I have only one memory of that great lady of the South. Mother and I were visiting. Baby brother was still “in arms,” as they said back then. I don’t recall who else was there, other than it was a woman; probably Dad’s mother or one of his sisters. The vague memory I have of our matriarch ebbs away further with each passing year.
Her meticulous home with its furnishings reflected who she was as a person. Her bedroom and the backyard are the clearest images I have of that day.
A tall sea of white bed linens fosters an itch in my palms. The sheets and coverlet look so crisp, so pure. I know that under those bedclothes are feather beds half as thick as I am tall. I can imagine well how soft these must be for sleeping because I sleep on my own, thinner, feather-bed at home. I keep my hands clasped behind my back.
Mom told me to touch nothing, and she’d positioned her Shaker chair to watch me through the bedroom door from the living room.
Narrow, multi-paned windows reach from my waist to near the ceiling, swathed in sheer white nylon curtains with their ruffles and frills; very girly. Stark walls resist the need for ornamentation that clutter rather than emphasizes. Shaker chairs in here, too, sit as if waiting for someone to occupy them while putting on socks and shoes.
In one corner a small round table exhibits a Victrola, its horn pointed toward the front window. At near eye-level for me, I can see the arm resting, waiting for the record to spin and for someone to flip the head and place it on the grooves. The crank hangs, unmoving, tempting.
I reach out to feel its smoothness and hear “Don’t touch!”
Questing hand retreats in a snap of muscle and chagrin. Too dangerous. Everything is too dangerous in this room filled with white.
Outside in the narrow backyard, new spring green is taking hold of everything in view. The back fence keeps chickens and other stock from roaming around the house. A fine mist envelopes me as I explore the cistern area, looking for early blossoms. The trees have begun to bud but remain barren to the eye.
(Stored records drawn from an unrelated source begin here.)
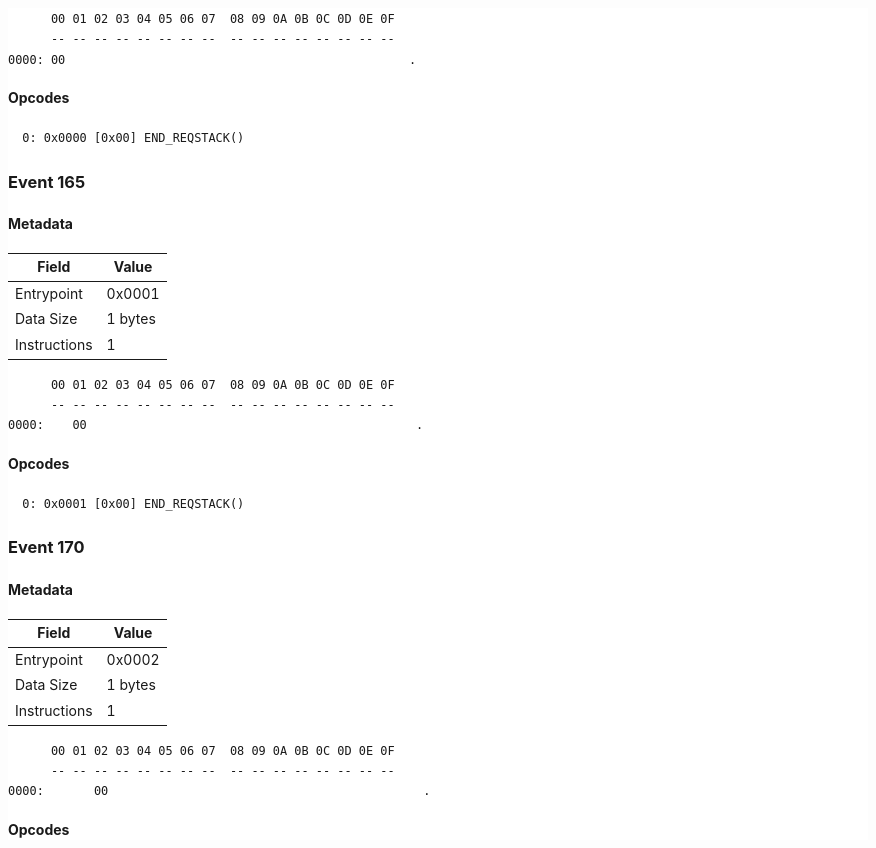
 ```
      00 01 02 03 04 05 06 07  08 09 0A 0B 0C 0D 0E 0F
      -- -- -- -- -- -- -- --  -- -- -- -- -- -- -- --
0000: 00                                                .               
```

#### Opcodes

```
  0: 0x0000 [0x00] END_REQSTACK()
```

### Event 165

#### Metadata

| Field        | Value   |
|--------------|---------|
| Entrypoint   | 0x0001  |
| Data Size    | 1 bytes |
| Instructions | 1       |

```
      00 01 02 03 04 05 06 07  08 09 0A 0B 0C 0D 0E 0F
      -- -- -- -- -- -- -- --  -- -- -- -- -- -- -- --
0000:    00                                              .              
```

#### Opcodes

```
  0: 0x0001 [0x00] END_REQSTACK()
```

### Event 170

#### Metadata

| Field        | Value   |
|--------------|---------|
| Entrypoint   | 0x0002  |
| Data Size    | 1 bytes |
| Instructions | 1       |

```
      00 01 02 03 04 05 06 07  08 09 0A 0B 0C 0D 0E 0F
      -- -- -- -- -- -- -- --  -- -- -- -- -- -- -- --
0000:       00                                            .             
```

#### Opcodes
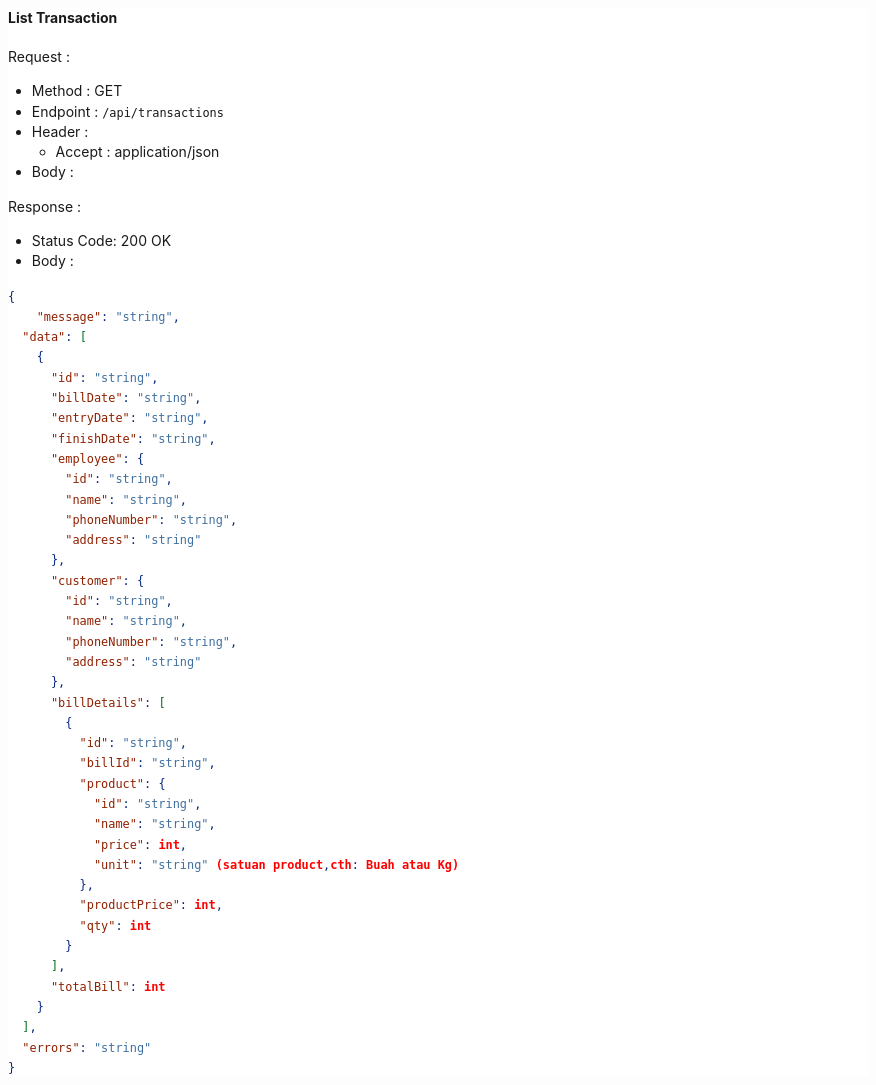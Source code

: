 #### List Transaction

Request :

- Method : GET
- Endpoint : `/api/transactions`
- Header :
    - Accept : application/json
- Body :

Response :

- Status Code: 200 OK
- Body :

```json
{
	"message": "string",
  "data": [
    {
      "id": "string",
      "billDate": "string",
      "entryDate": "string",
      "finishDate": "string",
      "employee": {
        "id": "string",
        "name": "string",
        "phoneNumber": "string",
        "address": "string"
      },
      "customer": {
        "id": "string",
        "name": "string",
        "phoneNumber": "string",
        "address": "string"
      },
      "billDetails": [
        {
          "id": "string",
          "billId": "string",
          "product": {
            "id": "string",
            "name": "string",
            "price": int,
            "unit": "string" (satuan product,cth: Buah atau Kg)
          },
          "productPrice": int,
          "qty": int
        }
      ],
      "totalBill": int
    }
  ],
  "errors": "string"
}
```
Mom will be upset with me. Sunday shoes, wet grass, Great-grandmother’s clean floors. Not good, not good.
No lecture!
I’m the only one left who can attest to this short episode in my life. Perhaps that’s why I try to hang onto it as hard as I do. Great-grandmother died not too long after that day. My Dad’s mother and my own are both gone as well. Only I remember the day of drizzle, white linens, and a silent Victrola.